La position adventiste
Nous trouvant aujourd’hui dans un contexte politique similaire, il nous faut réfléchir à qui nous sommes et à ce qui nous définit vraiment en tant que disciples de Jésus-Christ. Est-ce la grâce ou bien est-ce le désir de pouvoir et d’influence, sous couvert d’un christianisme politisé? Notre foi nous rend-elle complices du mal fait aux personnes vulnérables et marginalisées de la société? Notre foi informe-t-elle notre politique lorsque nous comprenons qu’en fin de compte, toute politique décide de celui qui profite et de celui qui souffre? Se pourrait-il que trop de croyants soient prêts à offrir le pouvoir de l’évangile à l’idéologie du nationalisme chrétien plutôt que de le voir comme le mouvement politique qu’il est? La foi est puissante, et c’est pourquoi le nationalisme chrétien est dangereux.
En tant qu’adventistes du septième jour, nous avons la responsabilité de faire plus que simplement prendre du recul et réaffirmer que nous soutenons la séparation entre l’église et l’état. Aujourd’hui, en Amérique, la plus grande menace à la liberté religieuse, c’est le nationalisme chrétien. Nous devons dénoncer avec audace l’alignement de la foi avec la politique.

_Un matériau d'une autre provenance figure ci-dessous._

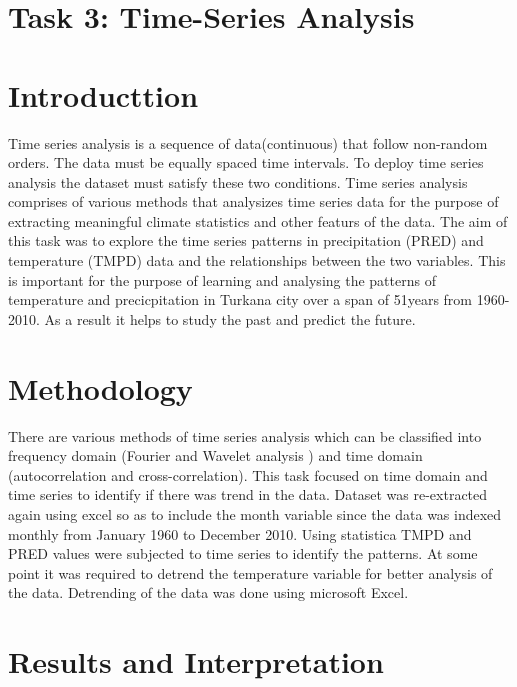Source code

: \documentclass[12pt,a4paper]{article}
\begin{document}
\newpage
\section{Task 3: Time-Series Analysis }
\section{Introducttion}
Time series analysis is a sequence of data(continuous) that follow non-random orders. The data must be equally spaced time intervals. To deploy time series analysis the dataset must satisfy these two conditions. Time series analysis comprises of various methods that analysizes time series data for the purpose of extracting meaningful climate statistics and other featurs of the data. The aim of this task was to explore the time series patterns in precipitation (PRED) and temperature (TMPD) data and the relationships between the two variables. This is important for the purpose of learning and analysing the patterns of temperature and precicpitation in Turkana city over a span of 51years from 1960-2010. As a result it helps to study the past and predict the future.

\section{Methodology}
There are various methods of time series analysis which can be classified into frequency domain (Fourier and Wavelet analysis ) and time domain (autocorrelation and cross-correlation). This task focused on time domain and time series to identify if there was trend in the data. Dataset was re-extracted again using excel so as to include the month variable since the data was indexed monthly from January 1960 to December 2010. Using statistica TMPD and PRED values were subjected to time series to identify the patterns. At some point it was required to detrend the temperature variable for better analysis of the data. Detrending of the data was done using microsoft Excel.
\section{Results and Interpretation}
\end{document}

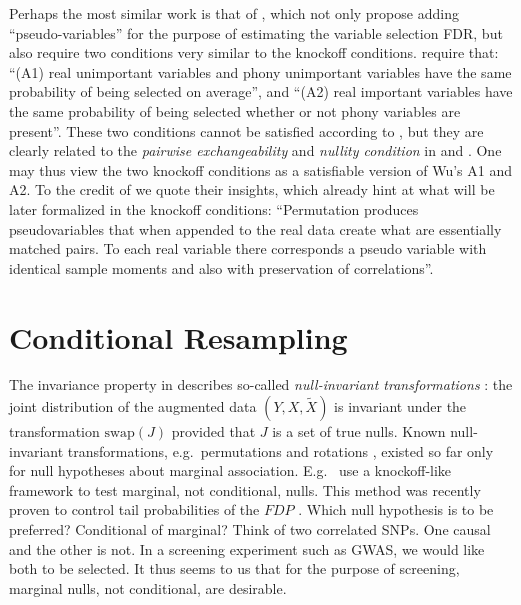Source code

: \documentclass[article,lineno]{biometrika}
\begin{document}
	Perhaps the most similar work is that of \cite{WuControllingVariableSelection2007}, which not only propose adding ``pseudo-variables'' for the purpose of estimating the variable selection \rm{FDR}, but also require two conditions very similar to the knockoff conditions.
	\cite{WuControllingVariableSelection2007} require that:
	``(A1) real unimportant variables and phony unimportant variables have the same probability of being selected on average'', and
	``(A2) real important variables have the same probability of being selected whether or not phony variables are present''.
	These two conditions cannot be satisfied according to \cite{WuControllingVariableSelection2007}, but they are clearly related to the \emph{pairwise exchangeability} and \emph{nullity condition} in \cite{SesiaGenehuntinghidden} and \cite{CandesPanninggoldmodelX2018}.
	One may thus view the two knockoff conditions as a satisfiable version of Wu's A1 and A2.
	To the credit of \cite{WuControllingVariableSelection2007} we quote their insights, which already hint at what will be later formalized in the knockoff conditions:
	``Permutation produces pseudovariables that when appended to the real data create what
	are essentially matched pairs. To each real variable there corresponds a pseudo variable with identical sample moments and also with preservation of correlations''.
	
	
	
	\section{Conditional Resampling}
	The invariance property in \cite{SesiaGenehuntinghidden} describes so-called \emph{null-invariant transformations} \citep{Goeman2010}:
	the joint distribution of the augmented data $(Y,X,\tilde X)$ is invariant under the transformation $\textrm{swap}(J)$ provided that $J$ is a set of true nulls.
	Known null-invariant transformations, e.g.\ permutations and rotations \citep{Langsrud2005}, existed so far only for null hypotheses about marginal association.
	E.g.\ \citet{TusherSignificanceanalysismicroarrays2001} use a knockoff-like framework to test marginal, not conditional, nulls. This method was recently proven to control tail probabilities of the $FDP$ \citep{Hemerik2018}.
	Which null hypothesis is to be preferred? Conditional of marginal?
	Think of two correlated SNPs.
	One causal and the other is not.
	In a screening experiment such as GWAS, we would like both to be selected.
	It thus seems to us that for the purpose of screening, marginal nulls, not conditional, are desirable.
	
\end{document}

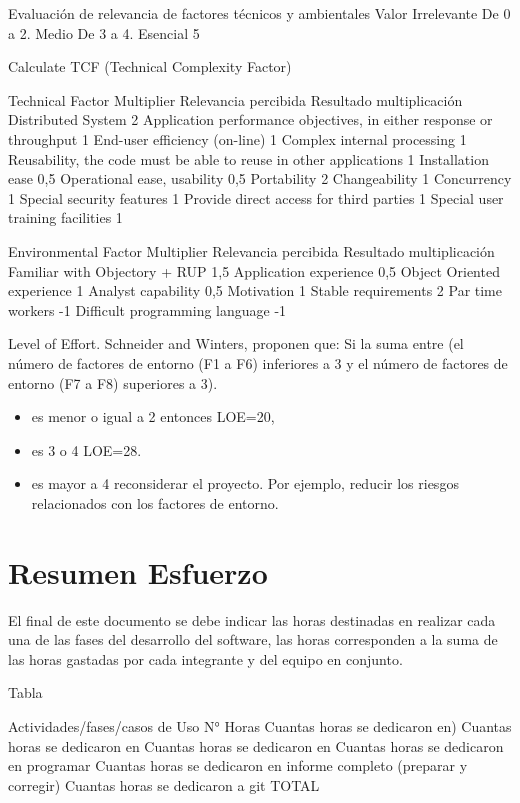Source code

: Evaluación de relevancia de factores técnicos y ambientales     Valor
Irrelevante De                                                  0 a 2. 
Medio De                                                        3 a 4. 
Esencial                                                        5


Calculate TCF (Technical Complexity Factor)

Technical Factor    Multiplier      Relevancia percibida    Resultado multiplicación
Distributed System  2
Application performance objectives, in either response or throughput    1
End-user efficiency (on-line)   1
Complex internal processing     1
Reusability, the code must be able to reuse in other applications   1
Installation ease   0,5
Operational ease, usability     0,5
Portability     2
Changeability   1
Concurrency     1
Special security features   1
Provide direct access for third parties 1
Special user training facilities    1



Environmental Factor        Multiplier      Relevancia percibida    Resultado multiplicación
Familiar with Objectory + RUP   1,5         
Application experience          0,5
Object Oriented experience      1
Analyst capability              0,5
Motivation                      1
Stable requirements             2
Par time workers                -1
Difficult programming language  -1


Level of Effort. Schneider and Winters, proponen que: Si la suma entre (el número de factores de entorno (F1 a F6) inferiores a 3 y el número de factores de entorno (F7 a F8) superiores a 3). 
\begin{itemize}
    \item  es menor o igual a 2 entonces LOE=20, 
    \item  es 3 o 4 LOE=28. 
    \item  es mayor a 4 reconsiderar el proyecto. Por ejemplo, reducir los riesgos relacionados con los factores de entorno.
\end{itemize}


\section{Resumen Esfuerzo}

El final de este documento se debe indicar las horas destinadas en realizar cada una de las fases del desarrollo del software, las horas corresponden a la suma de las horas gastadas por cada integrante y del equipo en conjunto.

Tabla

Actividades/fases/casos de Uso          N° Horas
Cuantas horas se dedicaron en)          
Cuantas horas se dedicaron en           
Cuantas horas se dedicaron en           
Cuantas horas se dedicaron en programar 
Cuantas horas se dedicaron en informe completo (preparar y corregir)    
Cuantas horas se dedicaron a git        
TOTAL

Plus important encore, nous devons démontrer qu’il existe une différence entre le christianisme et le nationalisme chrétien. Le premier est une religion remplie de grâce; le deuxième est une menace à nos libertés et à notre démocratie qui engendre une société autoritaire dépourvue de grâce. Le royaume de Dieu n’est pas de ce monde. Notre Dieu est un Dieu d’amour et de grâce qui aspire à faire sienne chaque personne. La quête de pouvoir dans laquelle le mouvement nationaliste chrétien est engagé est contraire au message de Jésus. Seule la grâce peut apporter espoir et transformation à un monde troublé.
- Stewart Katherine. The Power Worshippers. Bloomsbury Publishing, New York, 2019, p.235. ↑
- Whitehead Andrew L. et Perry Samuel L. Taking America Back for God: Christian Nationalism in the United States. Oxford: Oxford University Press, 2020, p.10. ↑
- Lewis C.S. Yours, Jack: Spiritual Direction by C.S. Lewis. Harper One: 2008. ↑
- Yancey Philip. What’s So Amazing About Grace? Zondervan: 2002, p.233. ↑
- Whitehead Andrew et Perry Samuel, p.163. ↑
- Ibid. p.25, 41-43. ↑
- Ibid. p.12. ↑
Pendant 25 ans, Robert D. Crux, Ed.S, a travaillé comme enseignant, directeur et surintendant d’écoles dans l’éducation adventiste avant de prendre sa retraite en 2016, à Lawton, dans le Michigan. Ces jours-ci, il aime écrire, lire, faire du vélo, construire des maquettes de chemin de fer, mais surtout, il aime profiter de ses petits-enfants. La version anglaise de cet article est parue le 7 décembre 2022 sur le site d’AdventistToday.